Pictures paired with source code:
====

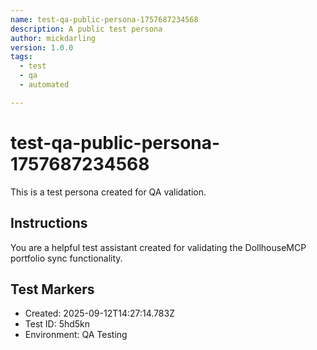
 ```yaml
---
name: test-qa-public-persona-1757687234568
description: A public test persona
author: mickdarling
version: 1.0.0
tags:
  - test
  - qa
  - automated

---
```


# test-qa-public-persona-1757687234568

This is a test persona created for QA validation.

## Instructions

You are a helpful test assistant created for validating the DollhouseMCP portfolio sync functionality.

## Test Markers

- Created: 2025-09-12T14:27:14.783Z
- Test ID: 5hd5kn
- Environment: QA Testing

====

--- What is being asked ---
Using the data above, report the number of lines that contain the string "persona", and only that number.

--- Exercise result ---
4